Task goal
Could the data below be printed out exactly, with the pictures left out?
··· Records supplied ···
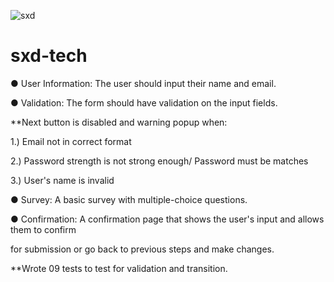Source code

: ![sxd](https://github.com/leonardotran/sxd-tech/assets/60949882/b6f1f6f0-c811-4589-9ffd-a3adaed14fdb)

# sxd-tech

● User Information: The user should input their name and email.

● Validation: The form should have validation on the input fields. 

**Next button is disabled and warning popup when:

  1.) Email not in correct format
  
  2.) Password strength is not strong enough/ Password must be matches
  
  3.) User's name is invalid 

● Survey: A basic survey with multiple-choice questions.

● Confirmation: A confirmation page that shows the user's input and allows them to confirm

for submission or go back to previous steps and make changes.

**Wrote 09 tests to test for validation and transition.

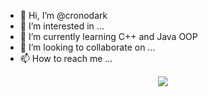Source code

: - 👋 Hi, I’m @cronodark
- 👀 I’m interested in ...
- 🌱 I’m currently learning C++ and Java OOP
- 💞️ I’m looking to collaborate on ...
- 📫 How to reach me ...
<p align="center">
  <img src="https://capsule-render.vercel.app/api?text=Hey Everyone!🕹️&animation=fadeIn&type=waving&color=gradient&height=100"/>
</p>

<!---
cronodark/cronodark is a ✨ special ✨ repository because its `README.md` (this file) appears on your GitHub profile.
You can click the Preview link to take a look at your changes.
--->
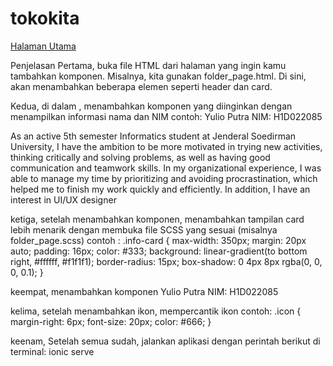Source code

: # tokokita

[Halaman Utama](yulio.png)

Penjelasan
Pertama, buka file HTML dari halaman yang ingin kamu tambahkan komponen. Misalnya, kita gunakan folder_page.html. Di sini, akan menambahkan beberapa elemen seperti header dan card.

Kedua, di dalam <ion-content>, menambahkan komponen yang diinginkan dengan menampilkan informasi nama dan NIM
contoh:
 <ion-card-header>
    <ion-card-title class="card-title">
      <ion-icon name="person-circle-outline" class="icon"></ion-icon>
      Yulio Putra
    </ion-card-title>
    <ion-card-subtitle class="card-subtitle">
      <ion-icon name="school-outline" class="icon"></ion-icon>
      NIM: H1D022085
    </ion-card-subtitle>
  </ion-card-header>
  <ion-card-content>
    <p>As an active 5th semester Informatics student at Jenderal Soedirman University, I have the ambition to be more 
      motivated in trying new activities, thinking critically and solving problems, as well as having good 
      communication and teamwork skills. In my organizational experience, I was able to manage my time by 
      prioritizing and avoiding procrastination, which helped me to finish my work quickly and efficiently. In addition, 
      I have an interest in UI/UX designer</p>
  </ion-card-content>

ketiga, setelah menambahkan komponen, menambahkan tampilan card lebih menarik dengan membuka file SCSS yang sesuai (misalnya folder_page.scss) contoh :
.info-card {
  max-width: 350px;
  margin: 20px auto;
  padding: 16px;
  color: #333;
  background: linear-gradient(to bottom right, #ffffff, #f1f1f1);
  border-radius: 15px;
  box-shadow: 0 4px 8px rgba(0, 0, 0, 0.1);
}

keempat, menambahkan komponen <ion-icon>
<ion-card-title class="card-title">
      <ion-icon name="person-circle-outline" class="icon"></ion-icon>
      Yulio Putra
    </ion-card-title>
    <ion-card-subtitle class="card-subtitle">
      <ion-icon name="school-outline" class="icon"></ion-icon>
      NIM: H1D022085
    </ion-card-subtitle>

kelima, setelah menambahkan ikon, mempercantik ikon
contoh:
 .icon {
      margin-right: 6px;
      font-size: 20px;
      color: #666;
    }
  
keenam, Setelah semua sudah, jalankan aplikasi dengan perintah berikut di terminal:
ionic serve




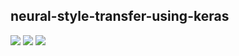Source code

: ## neural-style-transfer-using-keras

![](https://raw.githubusercontent.com/massquantity/neural-style-transfer-using-keras/master/image/8.png)
![](https://raw.githubusercontent.com/massquantity/neural-style-transfer-using-keras/master/image/9.png)
![](https://raw.githubusercontent.com/massquantity/neural-style-transfer-using-keras/master/image/10.png)
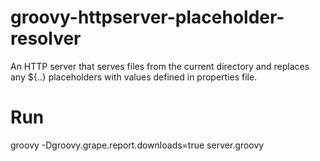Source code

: groovy-httpserver-placeholder-resolver
======================================

An HTTP server that serves files from the current directory and replaces any ${..} placeholders with values defined in properties file.

Run
=====================================
groovy -Dgroovy.grape.report.downloads=true server.groovy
···
Task response
Source code

: ![sxd](https://github.com/leonardotran/sxd-tech/assets/60949882/b6f1f6f0-c811-4589-9ffd-a3adaed14fdb)

# sxd-tech

● User Information: The user should input their name and email.

● Validation: The form should have validation on the input fields. 

**Next button is disabled and warning popup when:

  1.) Email not in correct format
  
  2.) Password strength is not strong enough/ Password must be matches
  
  3.) User's name is invalid 

● Survey: A basic survey with multiple-choice questions.

● Confirmation: A confirmation page that shows the user's input and allows them to confirm

for submission or go back to previous steps and make changes.

**Wrote 09 tests to test for validation and transition.

Source code

: - 👋 Hi, I’m @cronodark
- 👀 I’m interested in ...
- 🌱 I’m currently learning C++ and Java OOP
- 💞️ I’m looking to collaborate on ...
- 📫 How to reach me ...
<p align="center">
  <img src="https://capsule-render.vercel.app/api?text=Hey Everyone!🕹️&animation=fadeIn&type=waving&color=gradient&height=100"/>
</p>

<!---
cronodark/cronodark is a ✨ special ✨ repository because its `README.md` (this file) appears on your GitHub profile.
You can click the Preview link to take a look at your changes.
--->
Source code

: # tokokita

[Halaman Utama](yulio.png)

Penjelasan
Pertama, buka file HTML dari halaman yang ingin kamu tambahkan komponen. Misalnya, kita gunakan folder_page.html. Di sini, akan menambahkan beberapa elemen seperti header dan card.

Kedua, di dalam <ion-content>, menambahkan komponen yang diinginkan dengan menampilkan informasi nama dan NIM
contoh:
 <ion-card-header>
    <ion-card-title class="card-title">
      <ion-icon name="person-circle-outline" class="icon"></ion-icon>
      Yulio Putra
    </ion-card-title>
    <ion-card-subtitle class="card-subtitle">
      <ion-icon name="school-outline" class="icon"></ion-icon>
      NIM: H1D022085
    </ion-card-subtitle>
  </ion-card-header>
  <ion-card-content>
    <p>As an active 5th semester Informatics student at Jenderal Soedirman University, I have the ambition to be more 
      motivated in trying new activities, thinking critically and solving problems, as well as having good 
      communication and teamwork skills. In my organizational experience, I was able to manage my time by 
      prioritizing and avoiding procrastination, which helped me to finish my work quickly and efficiently. In addition, 
      I have an interest in UI/UX designer</p>
  </ion-card-content>

ketiga, setelah menambahkan komponen, menambahkan tampilan card lebih menarik dengan membuka file SCSS yang sesuai (misalnya folder_page.scss) contoh :
.info-card {
  max-width: 350px;
  margin: 20px auto;
  padding: 16px;
  color: #333;
  background: linear-gradient(to bottom right, #ffffff, #f1f1f1);
  border-radius: 15px;
  box-shadow: 0 4px 8px rgba(0, 0, 0, 0.1);
}

keempat, menambahkan komponen <ion-icon>
<ion-card-title class="card-title">
      <ion-icon name="person-circle-outline" class="icon"></ion-icon>
      Yulio Putra
    </ion-card-title>
    <ion-card-subtitle class="card-subtitle">
      <ion-icon name="school-outline" class="icon"></ion-icon>
      NIM: H1D022085
    </ion-card-subtitle>

kelima, setelah menambahkan ikon, mempercantik ikon
contoh:
 .icon {
      margin-right: 6px;
      font-size: 20px;
      color: #666;
    }
  
keenam, Setelah semua sudah, jalankan aplikasi dengan perintah berikut di terminal:
ionic serve




Source code

: ## neural-style-transfer-using-keras

![](https://raw.githubusercontent.com/massquantity/neural-style-transfer-using-keras/master/image/8.png)
![](https://raw.githubusercontent.com/massquantity/neural-style-transfer-using-keras/master/image/9.png)
![](https://raw.githubusercontent.com/massquantity/neural-style-transfer-using-keras/master/image/10.png)
Source code

: groovy-httpserver-placeholder-resolver
======================================

An HTTP server that serves files from the current directory and replaces any ${..} placeholders with values defined in properties file.

Run
=====================================
groovy -Dgroovy.grape.report.downloads=true server.groovy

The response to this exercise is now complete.